This is supposed to multiply all the odd integers in an array and return that value.
So my question is…

When I used arr.filter, I tried using `(x => (x % 2 == 0))` first, but realized that would give me EVEN numbers, so then I tried “true” and “voila” it worked… So can someone help me understand why having `(x % 2 == true) )` works and returns the odd numbers?

Is it because true integers are 1,2,3,4, etc… which means there IS a remainder meaning it is an odd number?

Also when I use the reduce function , `reduce( (a,b) => a*b ,1 )` how would the variables `(a,b)` know which numbers to multiply?

Thanks for all the help,
Peter

it’s because `1 == true` is true

you have `x % 2` that would give or 0 for even numbers and 1 for odd numbers - you could use `x % 2 === 1` and it would work and be more readable

but you have used `x % 2 == true` which works with the loose equality operator because 1 and true can be converted in each other with type coercion

tldr: it’s becauze javascript is weird

I would suggest you use `===` instead of `==`. In this instance it would force you to think more about what the `%` operator returns and what you are actually looking for from that return value. With `==` you are depending on the JS interpreter to do some conversions behind the scenes, which I guess is fine if you really understand what that implies, but often it can cause bugs on edge cases.

As @ilenia said, JS is weird. Using strict equality will take all of that weirdness out of the equation.

Yeah if I were to use `x % 2 === 1`that would make more sense. Thank you.
On another note,

When I use the reduce function , `reduce( (a,b) => a*b ,1 )` how would the variables `(a,b)` know which numbers to multiply?

Thanks,
Peter

Yeah, as @ilenia stated that does seem to help me understand it a bit more. On another note, do you happen to know how the reduce function works?

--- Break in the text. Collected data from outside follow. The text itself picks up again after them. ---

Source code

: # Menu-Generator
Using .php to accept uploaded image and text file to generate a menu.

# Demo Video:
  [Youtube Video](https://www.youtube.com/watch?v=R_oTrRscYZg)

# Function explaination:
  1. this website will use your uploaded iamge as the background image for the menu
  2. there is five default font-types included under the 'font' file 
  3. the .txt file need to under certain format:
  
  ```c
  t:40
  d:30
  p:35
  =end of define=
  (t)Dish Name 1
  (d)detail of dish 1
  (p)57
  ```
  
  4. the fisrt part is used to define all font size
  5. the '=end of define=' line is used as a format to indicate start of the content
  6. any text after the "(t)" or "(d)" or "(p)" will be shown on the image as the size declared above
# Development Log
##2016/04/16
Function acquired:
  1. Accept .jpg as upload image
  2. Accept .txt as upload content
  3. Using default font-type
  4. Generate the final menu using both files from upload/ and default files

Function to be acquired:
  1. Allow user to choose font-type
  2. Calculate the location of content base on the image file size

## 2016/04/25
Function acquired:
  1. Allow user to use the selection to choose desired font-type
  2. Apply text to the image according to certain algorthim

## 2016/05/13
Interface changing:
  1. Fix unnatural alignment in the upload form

For example when I use the reduce function , `reduce( (a,b) => a*b ,1 )` how would the variables `(a,b)` know which numbers to multiply ? Does it work like the filter function and assign new variables to the array element? And does it execute the function until there are no more elements?

Much appreciated,
Peter

the variables don’t know anything

the `reduce` method call the function you pass in as argument with different values each time. The first parameter `a` is the accumulator, the second is the current value

yoo could write it as `(product, number => product * number` to havemore descriptive names for tbe function parameters

see the documentation:

Ah okay , I was confused since I thought the accumulator added the elements together but now I realize you can call `accumulator * currentValue` … Okay thanks, will look for some videos so that I can understand it fully.

-Peter